JEMBER – Jejakindonesia.news || Tradisi Ancak Agung di Kabupaten Jember tak sekadar menjadi parade budaya. Kirab yang digelar Sabtu (22/8/2026) itu sukses membawa nama Jember mencatat dua rekor Museum Rekor-Dunia Indonesia (MURI).
Dua rekor tersebut masing-masing Ancak Tertinggi dari Rangkaian Suwar-Suwir dan Kirab Ancak Agung Terbanyak.
Pengumuman rekor dilakukan dalam acara Doa dan Shalawat Bersama di Alun-Alun Jember, Sabtu malam.
Momen tersebut menjadi bagian dari rangkaian peringatan Maulid Nabi Muhammad SAW sekaligus HUT ke-81 Kemerdekaan RI.
Perwakilan MURI Ari Andriani mengatakan, hasil verifikasi di lapangan menemukan 527 ancak ambil bagian dalam kirab.
Jumlah itu melampaui rekor sebelumnya yang tercatat sebanyak 449 ancak.
Tak hanya dari sisi jumlah. Jember juga memecahkan rekor melalui sebuah ancak setinggi 3,7 meter yang seluruh bagian hiasannya dirangkai menggunakan suwar-suwir.
Ancak tersebut memuat sekitar 1.600 kemasan atau 32 ribu buah suwar-suwir.
Menurut Ari, pencapaian tersebut layak dikukuhkan sebagai rekor dunia karena tidak sekadar mengejar angka. Ada unsur kearifan lokal Jember yang menjadi bagian utama dari rekor tersebut.
“Setelah tadi pagi kami verifikasi, ada 527 ancak,” kata Ari.
Menariknya, angka 527 itu sebenarnya masih jauh dari target awal panitia yang mengusulkan 1.000 ancak. Namun, keterbatasan waktu persiapan membuat target tersebut belum terealisasi.
MURI kemudian menetapkan syarat pemecahan rekor minimal harus meningkat 10 persen dibandingkan rekor sebelumnya. Dengan jumlah 527 ancak, Jember dinilai telah memenuhi syarat tersebut.
Dari capaian itu, MURI justru melempar tantangan baru.
Pemerintah Kabupaten Jember diminta menjadikan angka 1.000 ancak sebagai target pada pelaksanaan tahun depan.
Tantangan tersebut menjadi pekerjaan rumah sekaligus peluang untuk menjadikan Ancak Agung sebagai agenda budaya yang semakin besar.
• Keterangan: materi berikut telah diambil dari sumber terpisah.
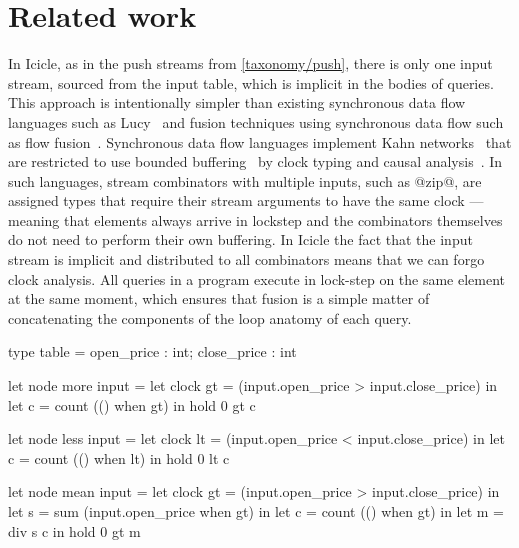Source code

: \section{Related work}
\label{icicle:s:Conclusion}


In Icicle, as in the push streams from \cref{taxonomy/push}, there is only one input stream, sourced from the input table, which is implicit in the bodies of queries.
This approach is intentionally simpler than existing synchronous data flow languages such as Lucy~\cite{mandel2010lucy} and fusion techniques using synchronous data flow such as flow fusion~\cite{lippmeier2013data}.
Synchronous data flow languages implement Kahn networks~\cite{vrba2009kahn} that are restricted to use bounded buffering~\cite{johnston2004advances} by clock typing and causal analysis~\cite{stephens1997survey}.
In such languages, stream combinators with multiple inputs, such as @zip@, are assigned types that require their stream arguments to have the same clock --- meaning that elements always arrive in lockstep and the combinators themselves do not need to perform their own buffering.
In Icicle the fact that the input stream is implicit and distributed to all combinators means that we can forgo clock analysis.
All queries in a program execute in lock-step on the same element at the same moment, which ensures that fusion is a simple matter of concatenating the components of the loop anatomy of each query.

\begin{lucy}[float,caption=Lucid-Synchrone implementation of stocks queries,label=icicle:fig:related:lucy:stocks]
type table = { open_price : int; close_price : int }

let node more input =
 let clock gt = (input.open_price > input.close_price)
 in let c     = count (() when gt)
 in hold 0 gt c

let node less input =
 let clock lt = (input.open_price < input.close_price)
 in let c     = count (() when lt)
 in hold 0 lt c

let node mean input =
 let clock gt = (input.open_price > input.close_price)
 in let s     = sum (input.open_price when gt)
 in let c     = count (() when gt)
 in let m     = div s c
 in hold 0 gt m
\end{lucy}

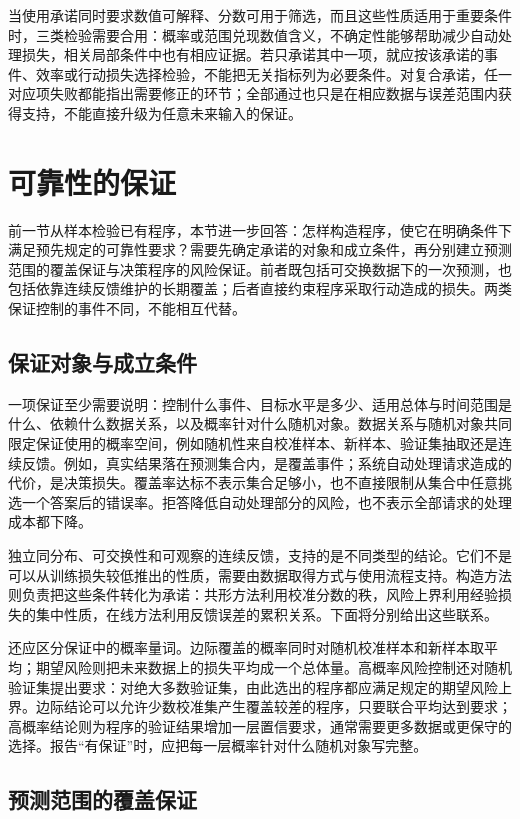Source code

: 当使用承诺同时要求数值可解释、分数可用于筛选，而且这些性质适用于重要条件时，三类检验需要合用：概率或范围兑现数值含义，不确定性能够帮助减少自动处理损失，相关局部条件中也有相应证据。若只承诺其中一项，就应按该承诺的事件、效率或行动损失选择检验，不能把无关指标列为必要条件。对复合承诺，任一对应项失败都能指出需要修正的环节；全部通过也只是在相应数据与误差范围内获得支持，不能直接升级为任意未来输入的保证。

\section{可靠性的保证}
\label{sec:reliability-guarantee}

前一节从样本检验已有程序，本节进一步回答：怎样构造程序，使它在明确条件下满足预先规定的可靠性要求？需要先确定承诺的对象和成立条件，再分别建立预测范围的覆盖保证与决策程序的风险保证。前者既包括可交换数据下的一次预测，也包括依靠连续反馈维护的长期覆盖；后者直接约束程序采取行动造成的损失。两类保证控制的事件不同，不能相互代替。

\subsection{保证对象与成立条件}

一项保证至少需要说明：控制什么事件、目标水平是多少、适用总体与时间范围是什么、依赖什么数据关系，以及概率针对什么随机对象。数据关系与随机对象共同限定保证使用的概率空间，例如随机性来自校准样本、新样本、验证集抽取还是连续反馈。例如，真实结果落在预测集合内，是覆盖事件；系统自动处理请求造成的代价，是决策损失。覆盖率达标不表示集合足够小，也不直接限制从集合中任意挑选一个答案后的错误率。拒答降低自动处理部分的风险，也不表示全部请求的处理成本都下降。

独立同分布、可交换性和可观察的连续反馈，支持的是不同类型的结论。它们不是可以从训练损失较低推出的性质，需要由数据取得方式与使用流程支持。构造方法则负责把这些条件转化为承诺：共形方法利用校准分数的秩，风险上界利用经验损失的集中性质，在线方法利用反馈误差的累积关系。下面将分别给出这些联系。

还应区分保证中的概率量词。边际覆盖的概率同时对随机校准样本和新样本取平均；期望风险则把未来数据上的损失平均成一个总体量。高概率风险控制还对随机验证集提出要求：对绝大多数验证集，由此选出的程序都应满足规定的期望风险上界。边际结论可以允许少数校准集产生覆盖较差的程序，只要联合平均达到要求；高概率结论则为程序的验证结果增加一层置信要求，通常需要更多数据或更保守的选择。报告“有保证”时，应把每一层概率针对什么随机对象写完整。

\subsection{预测范围的覆盖保证}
Kirab Ancak Agung tahun ini mengusung tema “Melestarikan Tradisi, Menguatkan Ukhuwah, Mengangkat Marwah Jember.”
Ratusan peserta dari berbagai unsur ikut ambil bagian, mulai organisasi perangkat daerah, puskesmas, pemerintah desa dan kelurahan, sekolah, hingga lembaga kemasyarakatan.
Masing-masing peserta membawa ancak yang dihias dengan hasil bumi dan makanan tradisional.
Bukan hanya menjadi tontonan, ancak menjadi simbol rasa syukur sekaligus bentuk kecintaan kepada Rasulullah SAW.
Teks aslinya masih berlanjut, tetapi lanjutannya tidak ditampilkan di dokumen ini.